The battle over the mascot for the new UT-Rio Grande Valley campus—which is less of a “new campus” and more of a smooshing together of the existing UT-Brownsville and UT-Pan American campuses in Brownsville and Edinburg, respectively—was fought on many fronts, and was extremely heated. Sports talk radio hosts in Houston got involved; city governments across the Valley passed resolutions in favor of different mascot names and condemning one another for their resolutions; “Bucky,” a bronco mascot that may not have even meant all that much to UT-Pan Am students and alumni until he was threatened, suddenly became a rallying point for Upper Valley pride.

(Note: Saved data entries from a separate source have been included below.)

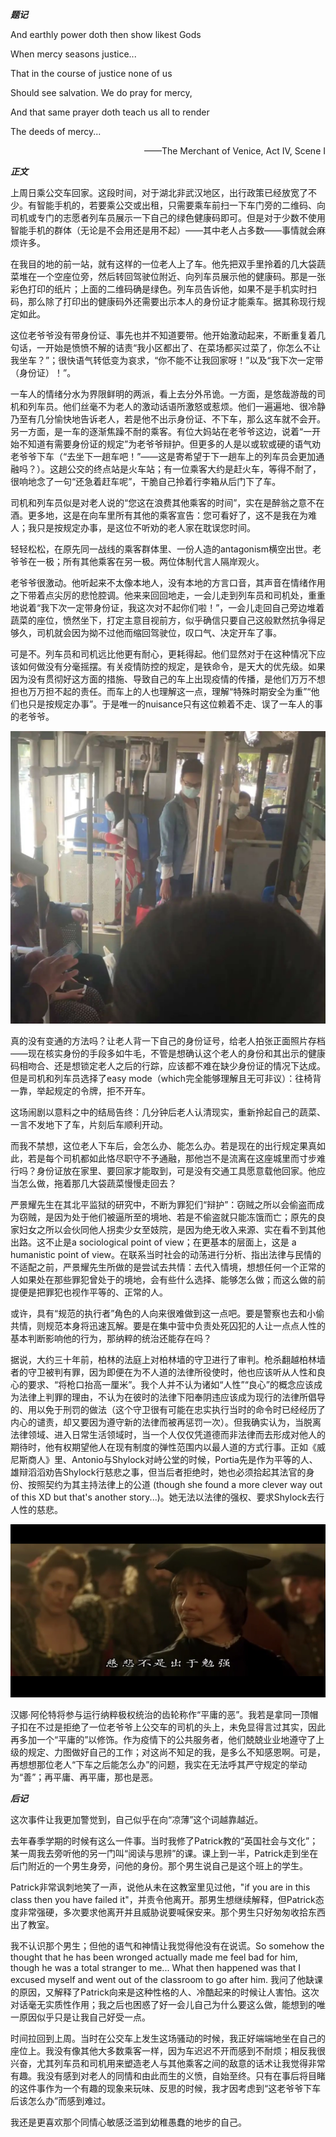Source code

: 
***题记***

And earthly power doth then show likest Gods

When mercy seasons justice...

That in the course of justice none of us

Should see salvation. We do pray for mercy,

And that same prayer doth teach us all to render

The deeds of mercy...

<p align="right">——The Merchant of Venice, Act IV, Scene I</p>

***正文***

上周日乘公交车回家。这段时间，对于湖北非武汉地区，出行政策已经放宽了不少。有智能手机的，若要乘公交或出租，只需要乘车前扫一下车门旁的二维码、向司机或专门的志愿者列车员展示一下自己的绿色健康码即可。但是对于少数不使用智能手机的群体（无论是不会用还是用不起）——其中老人占多数——事情就会麻烦许多。

在我目的地的前一站，就有这样的一位老人上了车。他先把双手里拎着的几大袋蔬菜堆在一个空座位旁，然后转回驾驶位附近、向列车员展示他的健康码。那是一张彩色打印的纸片；上面的二维码确是绿色。列车员告诉他，如果不是手机实时扫码，那么除了打印出的健康码外还需要出示本人的身份证才能乘车。据其称现行规定如此。

这位老爷爷没有带身份证、事先也并不知道要带。他开始激动起来，不断重复着几句话，一开始是愤愤不解的诘责“我小区都出了、在菜场都买过菜了，你怎么不让我坐车？”；很快语气转低变为哀求，“你不能不让我回家呀！”以及“我下次一定带（身份证）！”。



一车人的情绪分水为界限鲜明的两派，看上去分外吊诡。一方面，是悠哉游哉的司机和列车员。他们丝毫不为老人的激动话语所激怒或惹烦。他们一遍遍地、很冷静乃至有几分愉快地告诉老人，若是他不出示身份证、不下车，那么这车就不会开。另一方面，是一车的逐渐焦躁不耐的乘客。有位大妈站在老爷爷这边，说着“一开始不知道有需要身份证的规定”为老爷爷辩护。但更多的人是以或软或硬的语气劝老爷爷下车（“去坐下一趟车吧！”——这是寄希望于下一趟车上的列车员会更加通融吗？）。这趟公交的终点站是火车站；有一位乘客大约是赶火车，等得不耐了，很响地念了一句“还急着赶车呢”，干脆自己拎着行李箱从后门下了车。



司机和列车员似是对老人说的“您这在浪费其他乘客的时间”，实在是醉翁之意不在酒。更多地，这是在向车里所有其他的乘客宣告：您可看好了，这不是我在为难人；我只是按规定办事，是这位不听劝的老人家在耽误您时间。

轻轻松松，在原先同一战线的乘客群体里、一份人造的antagonism横空出世。老爷爷在一极；所有其他乘客在另一极。两位体制代言人隔岸观火。



老爷爷很激动。他听起来不太像本地人，没有本地的方言口音，其声音在情绪作用之下带着点尖厉的悲怆腔调。他来来回回地走，一会儿走到列车员和司机处，重重地说着“我下次一定带身份证，我这次对不起你们啦！”，一会儿走回自己旁边堆着蔬菜的座位，愤然坐下，打定主意目视前方，似乎确信只要自己这般默然抗争得足够久，司机就会因为拗不过他而缩回驾驶位，叹口气、决定开车了事。

可是不。列车员和司机远比他更有耐心，更耗得起。他们显然对于在这种情况下应该如何做没有分毫摇摆。有关疫情防控的规定，是铁命令，是天大的优先级。如果因为没有贯彻好这方面的措施、导致自己的车上出现疫情的传播，是他们万万不想担也万万担不起的责任。而车上的人也理解这一点，理解“特殊时期安全为重”“他们也只是按规定办事”。于是唯一的nuisance只有这位赖着不走、误了一车人的事的老爷爷。

![](/img/6.jpeg)

真的没有变通的方法吗？让老人背一下自己的身份证号，给老人拍张正面照片存档——现在核实身份的手段多如牛毛，不管是想确认这个老人的身份和其出示的健康码相吻合、还是想锁定老人之后的行踪，应该都不难在缺少身份证的情况下达成。但是司机和列车员选择了easy mode（which完全能够理解且无可非议）：往椅背一靠，举起规定的令牌，拒不开车。



这场闹剧以意料之中的结局告终：几分钟后老人认清现实，重新拎起自己的蔬菜、一言不发地下了车，片刻后车顺利开动。

而我不禁想，这位老人下车后，会怎么办、能怎么办。若是现在的出行规定果真如此，若是每个司机都如此恪尽职守不予通融，那他岂不是流离在这座城里而寸步难行吗？身份证放在家里、要回家才能取到，可是没有交通工具愿意载他回家。他应当怎么做，拖着那几大袋蔬菜慢慢走回去？



严景耀先生在其北平监狱的研究中，不断为罪犯们“辩护”：窃贼之所以会偷盗而成为窃贼，是因为处于他们被逼所至的境地、若是不偷盗就只能冻饿而亡；原先的良家妇女之所以会伙同他人拐卖少女至妓院，是因为绝无收入来源、实在看不到其他出路。这不止是a sociological point of view；在更基本的层面上，这是 a humanistic point of view。在联系当时社会的动荡进行分析、指出法律与民情的不适配之前，严景耀先生所做的是尝试去共情：去代入情境，想想任何一个正常的人如果处在那些罪犯曾处于的境地，会有些什么选择、能够怎么做；而这么做的前提便是把罪犯也视作平等的、正常的人。

或许，具有“规范的执行者”角色的人向来很难做到这一点吧。要是警察也去和小偷共情，则规范本身将迅速瓦解。要是在集中营中负责处死囚犯的人让一点点人性的基本判断影响他的行为，那纳粹的统治还能存在吗？



据说，大约三十年前，柏林的法庭上对柏林墙的守卫进行了审判。枪杀翻越柏林墙者的守卫被判有罪，因为即便在为不人道的法律所役使时，他也应该听从人性和良心的要求、“将枪口抬高一厘米”。我个人并不认为诸如“人性”“良心”的概念应该成为法律上判罪的理由，不认为在彼时的法律下阳奉阴违应该成为现行的法律所倡导的、用以免于刑罚的做法（这个守卫很有可能在忠实执行当时的命令时已经经历了内心的谴责，却又要因为遵守新的法律而被再惩罚一次）。但我确实认为，当脱离法律领域、进入日常生活领域时，当一个人仅仅凭道德而非法律而去形成对他人的期待时，他有权期望他人在现有制度的弹性范围内以最人道的方式行事。正如《威尼斯商人》里、Antonio与Shylock对峙公堂的时候，Portia先是作为平等的人、雄辩滔滔劝告Shylock行慈悲之事，但当后者拒绝时，她也必须拾起其法官的身份、按照契约为其主持法律上的公道 (though she found a more clever way out of this XD but that's another story...)。她无法以法律的强权、要求Shylock去行人性的慈悲。

![](/img/7.png)

汉娜·阿伦特将参与运行纳粹极权统治的齿轮称作“平庸的恶”。我若是拿同一顶帽子扣在不过是拒绝了一位老爷爷上公交车的司机的头上，未免显得言过其实，因此再多加一个“平庸的”以修饰。作为疫情下的公共服务者，他们兢兢业业地遵守了上级的规定、力图做好自己的工作；对这尚不知足的我，是多么不知感恩啊。可是，再想想那位老人“下车之后能怎么办”的问题，我实在无法呼其严守规定的举动为“善”；再平庸、再平庸，那也是恶。





***后记***

这次事件让我更加警觉到，自己似乎在向“凉薄”这个词越靠越近。



去年春季学期的时候有这么一件事。当时我修了Patrick教的“英国社会与文化”；某一周我去旁听他的另一门叫“阅读与思辨”的课。课上到一半，Patrick走到坐在后门附近的一个男生身旁，问他的身份。那个男生说自己是这个班上的学生。

Patrick非常讽刺地笑了一声，说他从未在这教室里见过他，"if you are in this class then you have failed it"，并责令他离开。那男生想继续解释，但Patrick态度非常强硬，多次要求他离开并且威胁说要喊保安来。那个男生只好匆匆收拾东西出了教室。

我不认识那个男生；但他的语气和神情让我觉得他没有在说谎。So somehow the thought that he has been wronged actually made me feel bad for him, though he was a total stranger to me... What then happened was that I excused myself and went out of the classroom to go after him. 我问了他缺课的原因，又解释了Patrick向来是这种性格的人、冷酷起来的时候让人害怕。这次对话毫无实质性作用；我之后也困惑了好一会儿自己为什么要这么做，能想到的唯一原因似乎只是让我自己好受一点。



时间拉回到上周。当时在公交车上发生这场骚动的时候，我正好端端地坐在自己的座位上。我没有像其他大多数乘客一样，因为车迟迟不开而感到不耐烦；相反我很兴奋，尤其列车员和司机用来塑造老人与其他乘客之间的敌意的话术让我觉得非常有趣。我没有感到对老人的同情和由此而生的义愤，自始至终。只有在事后将目睹的这件事作为一个有趣的现象来玩味、反思的时候，我才因考虑到“这老爷爷下车后该怎么办”而感到难过。





我还是更喜欢那个同情心敏感泛滥到幼稚愚蠢的地步的自己。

In the Lower Valley, meanwhile, forces rallied less to preserve any particular part of their own mascot heritage—rather, they simply sought to ensure that the new school would forge ahead with a new identity.

Ultimately, the forces who sought to save Bucky failed, and the new mascot was declared: Enter the Vaquero, a name that received a mere 14 percent of the popular support in a school-sponsored poll to determine what fuzzy animal would represent UTRGV. 

What’s past is prologue, and the Rio Grande Valley faces forward. However, before the inaugural seasons of UTRGV Vaqueros athletics begins this fall, Bucky got sent off with one last ride—as a UTPA graduate. 

After nearly 90 years celebrating the unbroken horse as a mascot, Bucky the Bronc will finally graduate from the University of Texas – Pan American today.

“I’ve congratulated over 81,000 graduates and I’m really excited to be a graduate, too,” Bucky said in an email. “I’m very excited for this next chapter in the university’s history and I am so proud to have brought spirit to the campus for the past 88 years.

Bucky will receive an honorary degree in school spirit during the 9 a.m., 1 p.m. and 5 p.m. ceremonies at the McAllen Convention Center.

During the debate over the naming of UTRGV, one of the points made by Edinburg city councillor J.R. Betancourt was that UTPA graduates were concerned that the name change might devalue the degrees they’d earned. That anxiety later rolled into the laments for Bucky, and helped explain why so many in the Upper Valley were expressing such devotion to a mascot that had previously carried little cultural cachet. 

However, little concern about the relative value of a UTPA degree appears to have been expressed in the wake of the fact that the school gave one to an anthropomorphized horse. 

The departure of Bucky from UTPA is meaningful, and the entire debate over the mascot revealed some surprisingly deep emotional scars in the Valley. So if the Bucky loyalists needed to be assured that the Bronc, as he pursues his future (presumably in a storage closet somewhere), will be doing so armed with some credentials, we can only hope that it helps the community heal. In the meantime, this is probably the last we’ll hear of Bucky the Bronc.